**What to do:** Without any pictures, print the lines below from the one that has "5 Powerful Techniques" through the one that has "Result set length", exactly and nothing else.

(Excerpts from a dataset)
•••
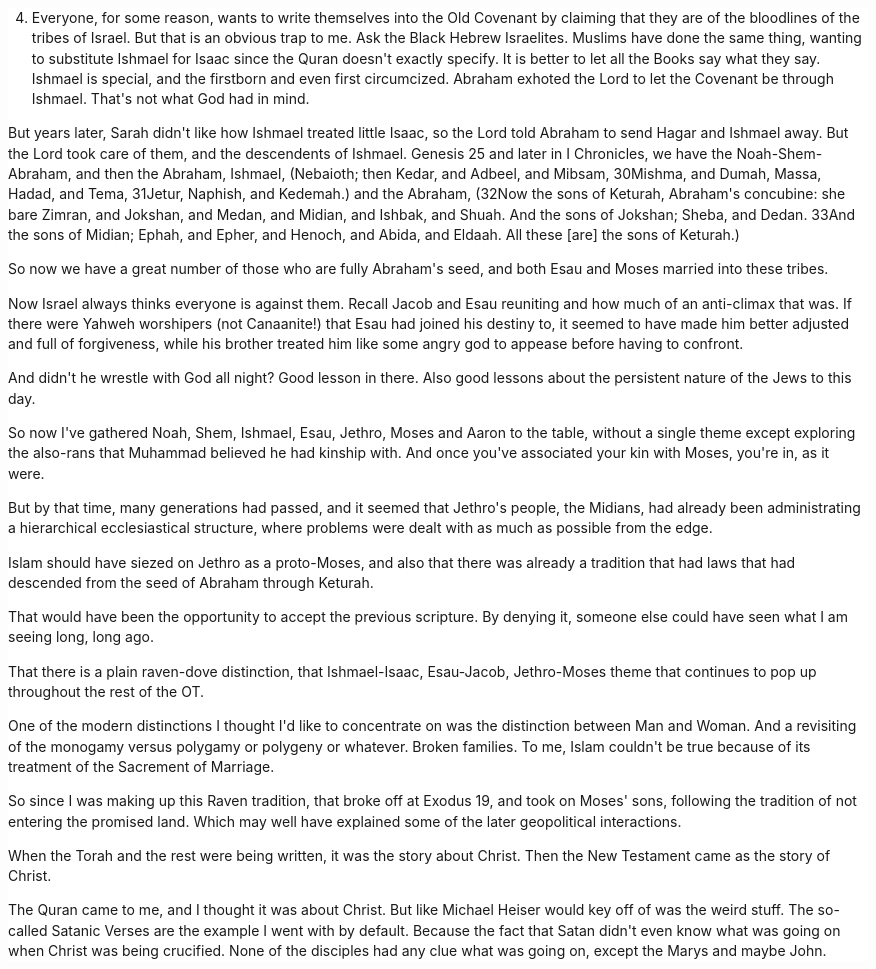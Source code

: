 4.  Everyone, for some reason, wants to write themselves into the Old Covenant by claiming that they are of the bloodlines of the tribes of Israel.  But that is an obvious trap to me.  Ask the Black Hebrew Israelites.  Muslims have done the same thing, wanting to substitute Ishmael for Isaac since the Quran doesn't exactly specify.  It is better to let all the Books say what they say.  Ishmael is special, and the firstborn and even first circumcized.  Abraham exhoted the Lord to let the Covenant be through Ishmael.  That's not what God had in mind.

But years later, Sarah didn't like how Ishmael treated little Isaac, so the Lord told Abraham to send Hagar and Ishmael away.  But the Lord took care of them, and the descendents of Ishmael.  Genesis 25 and later in I Chronicles, we have the Noah-Shem-Abraham, and then the Abraham, Ishmael, (Nebaioth; then Kedar, and Adbeel, and Mibsam, 30Mishma, and Dumah, Massa, Hadad, and Tema, 31Jetur, Naphish, and Kedemah.) and the Abraham, (32Now the sons of Keturah, Abraham's concubine: she bare Zimran, and Jokshan, and Medan, and Midian, and Ishbak, and Shuah. And the sons of Jokshan; Sheba, and Dedan. 33And the sons of Midian; Ephah, and Epher, and Henoch, and Abida, and Eldaah. All these [are] the sons of Keturah.)

So now we have a great number of those who are fully Abraham's seed, and both Esau and Moses married into these tribes.

Now Israel always thinks everyone is against them.  Recall Jacob and Esau reuniting and how much of an anti-climax that was.  If there were Yahweh worshipers (not Canaanite!) that Esau had joined his destiny to, it seemed to have made him better adjusted and full of forgiveness, while his brother treated him like some angry god to appease before having to confront.

And didn't he wrestle with God all night?  Good lesson in there.  Also good lessons about the persistent nature of the Jews to this day.

So now I've gathered Noah, Shem, Ishmael, Esau, Jethro, Moses and Aaron to the table, without a single theme except exploring the also-rans that Muhammad believed he had kinship with.  And once you've associated your kin with Moses, you're in, as it were.

But by that time, many generations had passed, and it seemed that Jethro's people, the Midians, had already been administrating a hierarchical ecclesiastical structure, where problems were dealt with as much as possible from the edge.

Islam should have siezed on Jethro as a proto-Moses, and also that there was already a tradition that had laws that had descended from the seed of Abraham through Keturah.

That would have been the opportunity to accept the previous scripture.  By denying it, someone else could have seen what I am seeing long, long ago.

That there is a plain raven-dove distinction, that Ishmael-Isaac, Esau-Jacob, Jethro-Moses theme that continues to pop up throughout the rest of the OT.

One of the modern distinctions I thought I'd like to concentrate on was the distinction between Man and Woman.  And a revisiting of the monogamy versus polygamy or polygeny or whatever.  Broken families.  To me, Islam couldn't be true because of its treatment of the Sacrement of Marriage.

So since I was making up this Raven tradition, that broke off at Exodus 19, and took on Moses' sons, following the tradition of not entering the promised land.  Which may well have explained some of the later geopolitical interactions.

When the Torah and the rest were being written, it was the story about Christ.  Then the New Testament came as the story of Christ.

The Quran came to me, and I thought it was about Christ.  But like Michael Heiser would key off of was the weird stuff.  The so-called Satanic Verses are the example I went with by default.  Because the fact that Satan didn't even know what was going on when Christ was being crucified.  None of the disciples had any clue what was going on, except the Marys and maybe John.
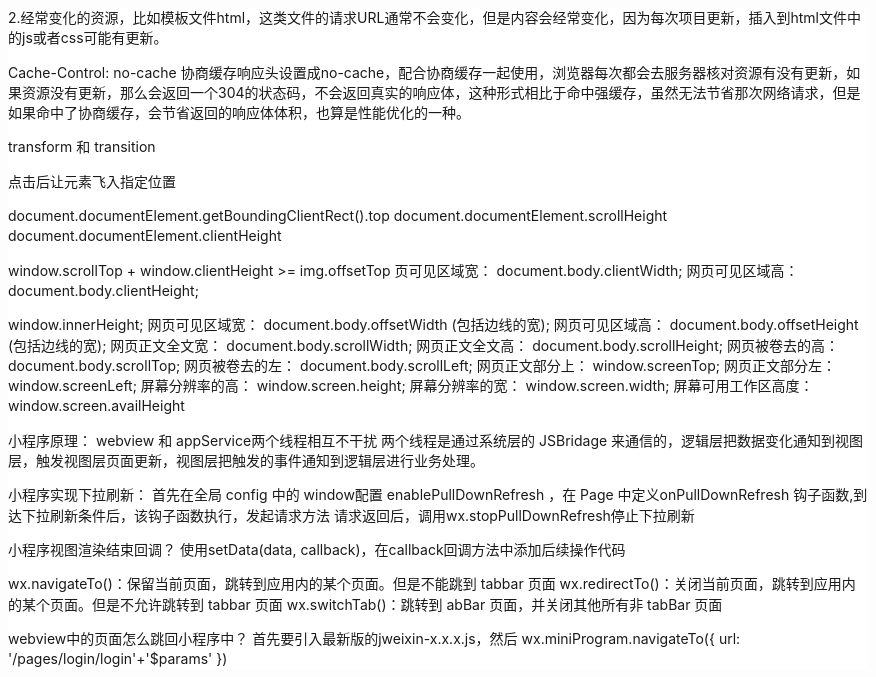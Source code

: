 2.经常变化的资源，比如模板文件html，这类文件的请求URL通常不会变化，但是内容会经常变化，因为每次项目更新，插入到html文件中的js或者css可能有更新。

Cache-Control: no-cache
协商缓存响应头设置成no-cache，配合协商缓存一起使用，浏览器每次都会去服务器核对资源有没有更新，如果资源没有更新，那么会返回一个304的状态码，不会返回真实的响应体，这种形式相比于命中强缓存，虽然无法节省那次网络请求，但是如果命中了协商缓存，会节省返回的响应体体积，也算是性能优化的一种。




transform 和 transition



点击后让元素飞入指定位置


document.documentElement.getBoundingClientRect().top
document.documentElement.scrollHeight
document.documentElement.clientHeight

window.scrollTop + window.clientHeight >= img.offsetTop
页可见区域宽： document.body.clientWidth;
网页可见区域高： document.body.clientHeight;

window.innerHeight;
网页可见区域宽： document.body.offsetWidth   (包括边线的宽);
网页可见区域高： document.body.offsetHeight (包括边线的宽);
网页正文全文宽： document.body.scrollWidth;
网页正文全文高： document.body.scrollHeight;
网页被卷去的高： document.body.scrollTop;
网页被卷去的左： document.body.scrollLeft;
网页正文部分上： window.screenTop;
网页正文部分左： window.screenLeft;
屏幕分辨率的高： window.screen.height;
屏幕分辨率的宽： window.screen.width;
屏幕可用工作区高度： window.screen.availHeight





小程序原理：
    webview 和 appService两个线程相互不干扰
    两个线程是通过系统层的 JSBridage 来通信的，逻辑层把数据变化通知到视图层，触发视图层页面更新，视图层把触发的事件通知到逻辑层进行业务处理。


小程序实现下拉刷新：
    首先在全局 config 中的 window配置 enablePullDownRefresh
    ，在 Page 中定义onPullDownRefresh 钩子函数,到达下拉刷新条件后，该钩子函数执行，发起请求方法
    请求返回后，调用wx.stopPullDownRefresh停止下拉刷新


小程序视图渲染结束回调？
使用setData(data, callback)，在callback回调方法中添加后续操作代码


wx.navigateTo()：保留当前页面，跳转到应用内的某个页面。但是不能跳到 tabbar 页面
wx.redirectTo()：关闭当前页面，跳转到应用内的某个页面。但是不允许跳转到 tabbar 页面
wx.switchTab()：跳转到 abBar 页面，并关闭其他所有非 tabBar 页面



webview中的页面怎么跳回小程序中？
    首先要引入最新版的jweixin-x.x.x.js，然后
    wx.miniProgram.navigateTo({
        url: '/pages/login/login'+'$params'
    })
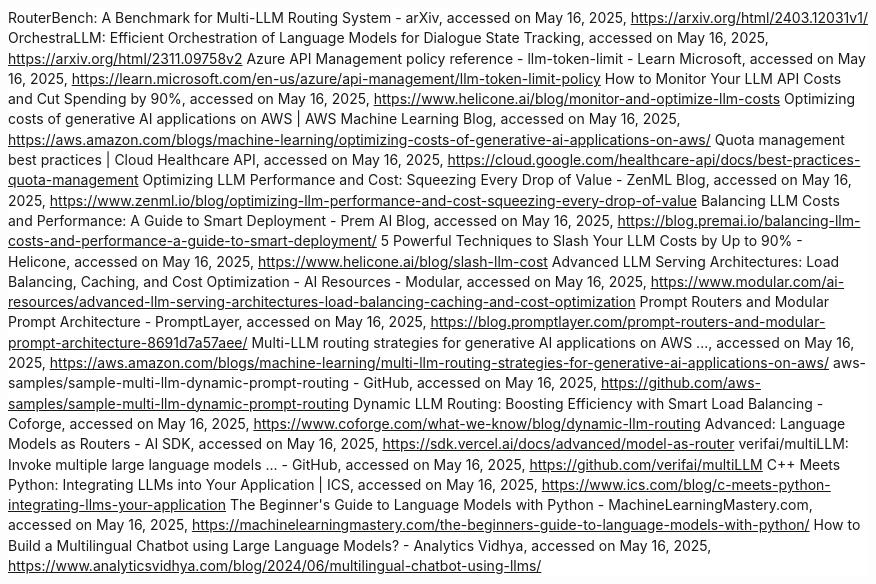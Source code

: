 RouterBench: A Benchmark for Multi-LLM Routing System - arXiv, accessed on May 16, 2025, https://arxiv.org/html/2403.12031v1/
OrchestraLLM: Efficient Orchestration of Language Models for Dialogue State Tracking, accessed on May 16, 2025, https://arxiv.org/html/2311.09758v2
Azure API Management policy reference - llm-token-limit - Learn Microsoft, accessed on May 16, 2025, https://learn.microsoft.com/en-us/azure/api-management/llm-token-limit-policy
How to Monitor Your LLM API Costs and Cut Spending by 90%, accessed on May 16, 2025, https://www.helicone.ai/blog/monitor-and-optimize-llm-costs
Optimizing costs of generative AI applications on AWS | AWS Machine Learning Blog, accessed on May 16, 2025, https://aws.amazon.com/blogs/machine-learning/optimizing-costs-of-generative-ai-applications-on-aws/
Quota management best practices | Cloud Healthcare API, accessed on May 16, 2025, https://cloud.google.com/healthcare-api/docs/best-practices-quota-management
Optimizing LLM Performance and Cost: Squeezing Every Drop of Value - ZenML Blog, accessed on May 16, 2025, https://www.zenml.io/blog/optimizing-llm-performance-and-cost-squeezing-every-drop-of-value
Balancing LLM Costs and Performance: A Guide to Smart Deployment - Prem AI Blog, accessed on May 16, 2025, https://blog.premai.io/balancing-llm-costs-and-performance-a-guide-to-smart-deployment/
5 Powerful Techniques to Slash Your LLM Costs by Up to 90% - Helicone, accessed on May 16, 2025, https://www.helicone.ai/blog/slash-llm-cost
Advanced LLM Serving Architectures: Load Balancing, Caching, and Cost Optimization - AI Resources - Modular, accessed on May 16, 2025, https://www.modular.com/ai-resources/advanced-llm-serving-architectures-load-balancing-caching-and-cost-optimization
Prompt Routers and Modular Prompt Architecture - PromptLayer, accessed on May 16, 2025, https://blog.promptlayer.com/prompt-routers-and-modular-prompt-architecture-8691d7a57aee/
Multi-LLM routing strategies for generative AI applications on AWS ..., accessed on May 16, 2025, https://aws.amazon.com/blogs/machine-learning/multi-llm-routing-strategies-for-generative-ai-applications-on-aws/
aws-samples/sample-multi-llm-dynamic-prompt-routing - GitHub, accessed on May 16, 2025, https://github.com/aws-samples/sample-multi-llm-dynamic-prompt-routing
Dynamic LLM Routing: Boosting Efficiency with Smart Load Balancing - Coforge, accessed on May 16, 2025, https://www.coforge.com/what-we-know/blog/dynamic-llm-routing
Advanced: Language Models as Routers - AI SDK, accessed on May 16, 2025, https://sdk.vercel.ai/docs/advanced/model-as-router
verifai/multiLLM: Invoke multiple large language models ... - GitHub, accessed on May 16, 2025, https://github.com/verifai/multiLLM
C++ Meets Python: Integrating LLMs into Your Application | ICS, accessed on May 16, 2025, https://www.ics.com/blog/c-meets-python-integrating-llms-your-application
The Beginner's Guide to Language Models with Python - MachineLearningMastery.com, accessed on May 16, 2025, https://machinelearningmastery.com/the-beginners-guide-to-language-models-with-python/
How to Build a Multilingual Chatbot using Large Language Models? - Analytics Vidhya, accessed on May 16, 2025, https://www.analyticsvidhya.com/blog/2024/06/multilingual-chatbot-using-llms/
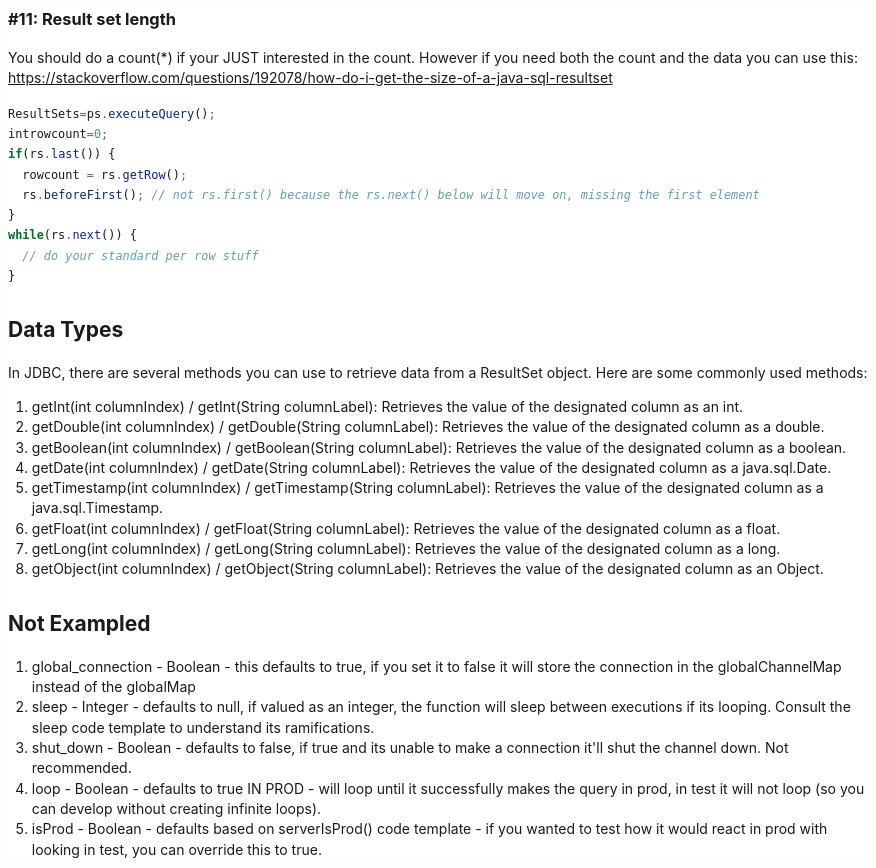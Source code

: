 ### #11: Result set length
You should do a count(*) if your JUST interested in the count. However if you need both the count and the data you can use this: https://stackoverflow.com/questions/192078/how-do-i-get-the-size-of-a-java-sql-resultset
```javascript
ResultSets=ps.executeQuery();
introwcount=0;
if(rs.last()) {
  rowcount = rs.getRow();
  rs.beforeFirst(); // not rs.first() because the rs.next() below will move on, missing the first element
}
while(rs.next()) {
  // do your standard per row stuff
}
```

## Data Types
In JDBC, there are several methods you can use to retrieve data from a ResultSet object. Here are some commonly used methods:
1. getInt(int columnIndex) / getInt(String columnLabel): Retrieves the value of the designated column as an int.
2. getDouble(int columnIndex) / getDouble(String columnLabel): Retrieves the value of the designated column as a double.
3. getBoolean(int columnIndex) / getBoolean(String columnLabel): Retrieves the value of the designated column as a boolean.
4. getDate(int columnIndex) / getDate(String columnLabel): Retrieves the value of the designated column as a java.sql.Date.
5. getTimestamp(int columnIndex) / getTimestamp(String columnLabel): Retrieves the value of the designated column as a java.sql.Timestamp.
6. getFloat(int columnIndex) / getFloat(String columnLabel): Retrieves the value of the designated column as a float.
7. getLong(int columnIndex) / getLong(String columnLabel): Retrieves the value of the designated column as a long.
8. getObject(int columnIndex) / getObject(String columnLabel): Retrieves the value of the designated column as an Object.





## Not Exampled
1. global_connection - Boolean - this defaults to true, if you set it to false it will store the connection in the globalChannelMap instead of the globalMap
2. sleep - Integer - defaults to null, if valued as an integer, the function will sleep between executions if its looping. Consult the sleep code template to understand its ramifications.
3. shut_down - Boolean - defaults to false, if true and its unable to make a connection it'll shut the channel down. Not recommended.
4. loop - Boolean - defaults to true IN PROD - will loop until it successfully makes the query in prod, in test it will not loop (so you can develop without creating infinite loops).
5. isProd - Boolean - defaults based on serverIsProd() code template - if you wanted to test how it would react in prod with looking in test, you can override this to true.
•••
**Your solution:**
5 Powerful Techniques to Slash Your LLM Costs by Up to 90% - Helicone, accessed on May 16, 2025, https://www.helicone.ai/blog/slash-llm-cost
Advanced LLM Serving Architectures: Load Balancing, Caching, and Cost Optimization - AI Resources - Modular, accessed on May 16, 2025, https://www.modular.com/ai-resources/advanced-llm-serving-architectures-load-balancing-caching-and-cost-optimization
Prompt Routers and Modular Prompt Architecture - PromptLayer, accessed on May 16, 2025, https://blog.promptlayer.com/prompt-routers-and-modular-prompt-architecture-8691d7a57aee/
Multi-LLM routing strategies for generative AI applications on AWS ..., accessed on May 16, 2025, https://aws.amazon.com/blogs/machine-learning/multi-llm-routing-strategies-for-generative-ai-applications-on-aws/
aws-samples/sample-multi-llm-dynamic-prompt-routing - GitHub, accessed on May 16, 2025, https://github.com/aws-samples/sample-multi-llm-dynamic-prompt-routing
Dynamic LLM Routing: Boosting Efficiency with Smart Load Balancing - Coforge, accessed on May 16, 2025, https://www.coforge.com/what-we-know/blog/dynamic-llm-routing
Advanced: Language Models as Routers - AI SDK, accessed on May 16, 2025, https://sdk.vercel.ai/docs/advanced/model-as-router
verifai/multiLLM: Invoke multiple large language models ... - GitHub, accessed on May 16, 2025, https://github.com/verifai/multiLLM
C++ Meets Python: Integrating LLMs into Your Application | ICS, accessed on May 16, 2025, https://www.ics.com/blog/c-meets-python-integrating-llms-your-application
The Beginner's Guide to Language Models with Python - MachineLearningMastery.com, accessed on May 16, 2025, https://machinelearningmastery.com/the-beginners-guide-to-language-models-with-python/
How to Build a Multilingual Chatbot using Large Language Models? - Analytics Vidhya, accessed on May 16, 2025, https://www.analyticsvidhya.com/blog/2024/06/multilingual-chatbot-using-llms/
Source code

: ### #11: Result set length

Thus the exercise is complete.